== RECORDS FOR PROCESSING
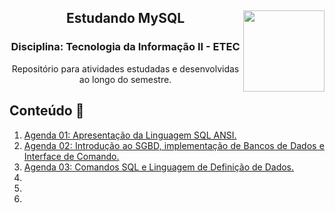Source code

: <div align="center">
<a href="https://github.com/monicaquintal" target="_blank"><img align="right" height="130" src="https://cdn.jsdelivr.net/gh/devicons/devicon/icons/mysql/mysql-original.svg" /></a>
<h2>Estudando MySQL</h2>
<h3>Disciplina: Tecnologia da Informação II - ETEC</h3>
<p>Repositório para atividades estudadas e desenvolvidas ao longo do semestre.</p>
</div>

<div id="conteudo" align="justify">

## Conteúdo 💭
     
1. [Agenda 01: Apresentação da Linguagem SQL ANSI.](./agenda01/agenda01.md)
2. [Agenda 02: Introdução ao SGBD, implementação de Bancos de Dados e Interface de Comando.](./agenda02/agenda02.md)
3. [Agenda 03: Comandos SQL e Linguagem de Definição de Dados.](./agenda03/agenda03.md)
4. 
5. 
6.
====
== RECORDS FOR PROCESSING
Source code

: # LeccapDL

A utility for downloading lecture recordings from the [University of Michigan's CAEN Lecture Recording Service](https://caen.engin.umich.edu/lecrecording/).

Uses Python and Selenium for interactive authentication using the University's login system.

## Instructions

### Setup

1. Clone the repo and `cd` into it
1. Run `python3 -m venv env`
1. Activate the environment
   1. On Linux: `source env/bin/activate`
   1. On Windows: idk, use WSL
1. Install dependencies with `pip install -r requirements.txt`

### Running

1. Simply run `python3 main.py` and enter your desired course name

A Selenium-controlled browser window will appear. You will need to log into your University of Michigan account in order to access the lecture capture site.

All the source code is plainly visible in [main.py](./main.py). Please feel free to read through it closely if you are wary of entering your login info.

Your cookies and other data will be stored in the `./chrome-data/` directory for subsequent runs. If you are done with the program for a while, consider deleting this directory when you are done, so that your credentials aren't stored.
====
== RECORDS FOR PROCESSING
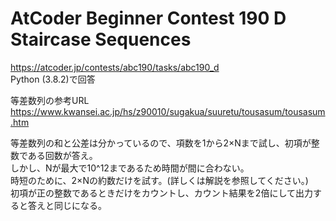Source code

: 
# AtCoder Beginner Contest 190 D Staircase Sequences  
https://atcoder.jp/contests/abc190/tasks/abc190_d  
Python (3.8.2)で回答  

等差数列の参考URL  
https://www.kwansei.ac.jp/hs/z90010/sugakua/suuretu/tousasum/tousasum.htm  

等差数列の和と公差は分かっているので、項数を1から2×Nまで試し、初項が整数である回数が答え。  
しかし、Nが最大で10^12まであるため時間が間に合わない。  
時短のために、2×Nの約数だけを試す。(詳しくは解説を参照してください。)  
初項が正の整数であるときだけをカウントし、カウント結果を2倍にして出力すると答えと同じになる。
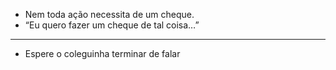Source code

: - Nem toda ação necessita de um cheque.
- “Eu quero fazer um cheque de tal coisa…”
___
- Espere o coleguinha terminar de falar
====
Among the entries above, take the line with "https://atcoder.jp/contests/abc190/tasks/abc190_d", the line with "- Espere o coleguinha terminar de falar", and all the lines between them, and restate them word for word without pictures.

SOLUTION TO THIS EXERCISE:
https://atcoder.jp/contests/abc190/tasks/abc190_d  
Python (3.8.2)で回答  

等差数列の参考URL  
https://www.kwansei.ac.jp/hs/z90010/sugakua/suuretu/tousasum/tousasum.htm  

等差数列の和と公差は分かっているので、項数を1から2×Nまで試し、初項が整数である回数が答え。  
しかし、Nが最大で10^12まであるため時間が間に合わない。  
時短のために、2×Nの約数だけを試す。(詳しくは解説を参照してください。)  
初項が正の整数であるときだけをカウントし、カウント結果を2倍にして出力すると答えと同じになる。
Source code

: - Nem toda ação necessita de um cheque.
- “Eu quero fazer um cheque de tal coisa…”
___
- Espere o coleguinha terminar de falar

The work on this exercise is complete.